§ **WHAT IS EXPECTED**: Among the records below, find each line bearing the word "same" and copy it.

§ **GIVEN INFORMATION**:

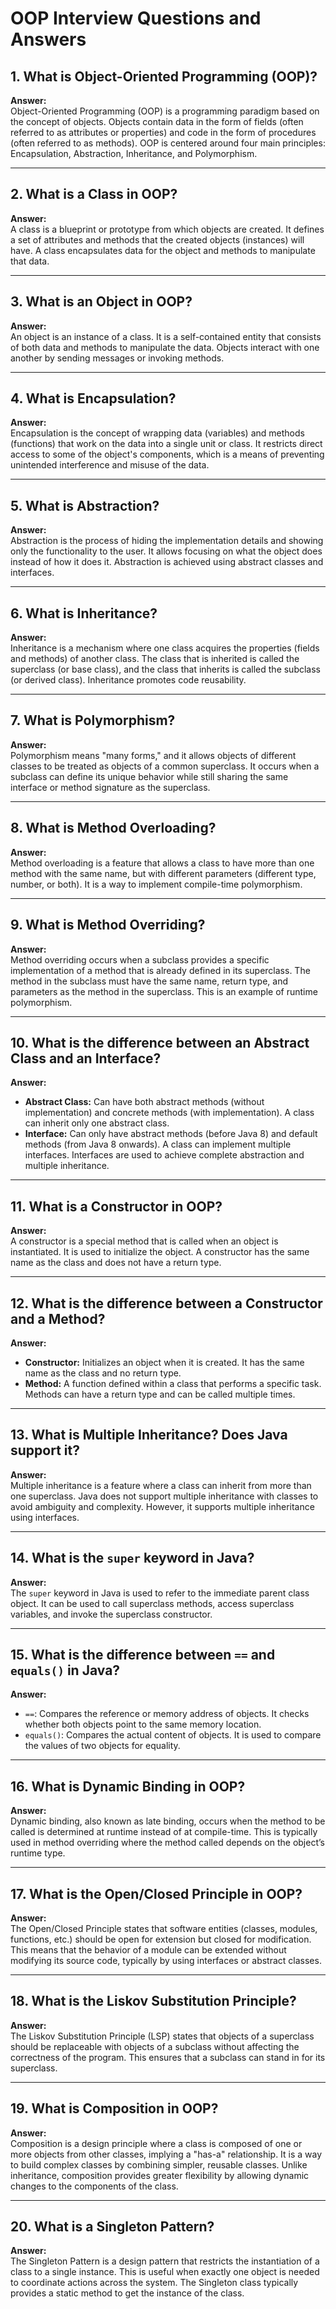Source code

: # OOP Interview Questions and Answers

## 1. What is Object-Oriented Programming (OOP)?

**Answer:**  
Object-Oriented Programming (OOP) is a programming paradigm based on the concept of objects. Objects contain data in the form of fields (often referred to as attributes or properties) and code in the form of procedures (often referred to as methods). OOP is centered around four main principles: Encapsulation, Abstraction, Inheritance, and Polymorphism.

---

## 2. What is a Class in OOP?

**Answer:**  
A class is a blueprint or prototype from which objects are created. It defines a set of attributes and methods that the created objects (instances) will have. A class encapsulates data for the object and methods to manipulate that data.

---

## 3. What is an Object in OOP?

**Answer:**  
An object is an instance of a class. It is a self-contained entity that consists of both data and methods to manipulate the data. Objects interact with one another by sending messages or invoking methods.

---

## 4. What is Encapsulation?

**Answer:**  
Encapsulation is the concept of wrapping data (variables) and methods (functions) that work on the data into a single unit or class. It restricts direct access to some of the object's components, which is a means of preventing unintended interference and misuse of the data.

---

## 5. What is Abstraction?

**Answer:**  
Abstraction is the process of hiding the implementation details and showing only the functionality to the user. It allows focusing on what the object does instead of how it does it. Abstraction is achieved using abstract classes and interfaces.

---

## 6. What is Inheritance?

**Answer:**  
Inheritance is a mechanism where one class acquires the properties (fields and methods) of another class. The class that is inherited is called the superclass (or base class), and the class that inherits is called the subclass (or derived class). Inheritance promotes code reusability.

---

## 7. What is Polymorphism?

**Answer:**  
Polymorphism means "many forms," and it allows objects of different classes to be treated as objects of a common superclass. It occurs when a subclass can define its unique behavior while still sharing the same interface or method signature as the superclass.

---

## 8. What is Method Overloading?

**Answer:**  
Method overloading is a feature that allows a class to have more than one method with the same name, but with different parameters (different type, number, or both). It is a way to implement compile-time polymorphism.

---

## 9. What is Method Overriding?

**Answer:**  
Method overriding occurs when a subclass provides a specific implementation of a method that is already defined in its superclass. The method in the subclass must have the same name, return type, and parameters as the method in the superclass. This is an example of runtime polymorphism.

---

## 10. What is the difference between an Abstract Class and an Interface?

**Answer:**  
- **Abstract Class:** Can have both abstract methods (without implementation) and concrete methods (with implementation). A class can inherit only one abstract class.
- **Interface:** Can only have abstract methods (before Java 8) and default methods (from Java 8 onwards). A class can implement multiple interfaces. Interfaces are used to achieve complete abstraction and multiple inheritance.

---

## 11. What is a Constructor in OOP?

**Answer:**  
A constructor is a special method that is called when an object is instantiated. It is used to initialize the object. A constructor has the same name as the class and does not have a return type.

---

## 12. What is the difference between a Constructor and a Method?

**Answer:**  
- **Constructor:** Initializes an object when it is created. It has the same name as the class and no return type.
- **Method:** A function defined within a class that performs a specific task. Methods can have a return type and can be called multiple times.

---

## 13. What is Multiple Inheritance? Does Java support it?

**Answer:**  
Multiple inheritance is a feature where a class can inherit from more than one superclass. Java does not support multiple inheritance with classes to avoid ambiguity and complexity. However, it supports multiple inheritance using interfaces.

---

## 14. What is the `super` keyword in Java?

**Answer:**  
The `super` keyword in Java is used to refer to the immediate parent class object. It can be used to call superclass methods, access superclass variables, and invoke the superclass constructor.

---

## 15. What is the difference between `==` and `equals()` in Java?

**Answer:**  
- `==`: Compares the reference or memory address of objects. It checks whether both objects point to the same memory location.
- `equals()`: Compares the actual content of objects. It is used to compare the values of two objects for equality.

---

## 16. What is Dynamic Binding in OOP?

**Answer:**  
Dynamic binding, also known as late binding, occurs when the method to be called is determined at runtime instead of at compile-time. This is typically used in method overriding where the method called depends on the object’s runtime type.

---

## 17. What is the Open/Closed Principle in OOP?

**Answer:**  
The Open/Closed Principle states that software entities (classes, modules, functions, etc.) should be open for extension but closed for modification. This means that the behavior of a module can be extended without modifying its source code, typically by using interfaces or abstract classes.

---

## 18. What is the Liskov Substitution Principle?

**Answer:**  
The Liskov Substitution Principle (LSP) states that objects of a superclass should be replaceable with objects of a subclass without affecting the correctness of the program. This ensures that a subclass can stand in for its superclass.

---

## 19. What is Composition in OOP?

**Answer:**  
Composition is a design principle where a class is composed of one or more objects from other classes, implying a "has-a" relationship. It is a way to build complex classes by combining simpler, reusable classes. Unlike inheritance, composition provides greater flexibility by allowing dynamic changes to the components of the class.

---

## 20. What is a Singleton Pattern?

**Answer:**  
The Singleton Pattern is a design pattern that restricts the instantiation of a class to a single instance. This is useful when exactly one object is needed to coordinate actions across the system. The Singleton class typically provides a static method to get the instance of the class.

§ **EXERCISE ANSWER**:
Polymorphism means "many forms," and it allows objects of different classes to be treated as objects of a common superclass. It occurs when a subclass can define its unique behavior while still sharing the same interface or method signature as the superclass.
Method overloading is a feature that allows a class to have more than one method with the same name, but with different parameters (different type, number, or both). It is a way to implement compile-time polymorphism.
Method overriding occurs when a subclass provides a specific implementation of a method that is already defined in its superclass. The method in the subclass must have the same name, return type, and parameters as the method in the superclass. This is an example of runtime polymorphism.
A constructor is a special method that is called when an object is instantiated. It is used to initialize the object. A constructor has the same name as the class and does not have a return type.
- **Constructor:** Initializes an object when it is created. It has the same name as the class and no return type.
- `==`: Compares the reference or memory address of objects. It checks whether both objects point to the same memory location.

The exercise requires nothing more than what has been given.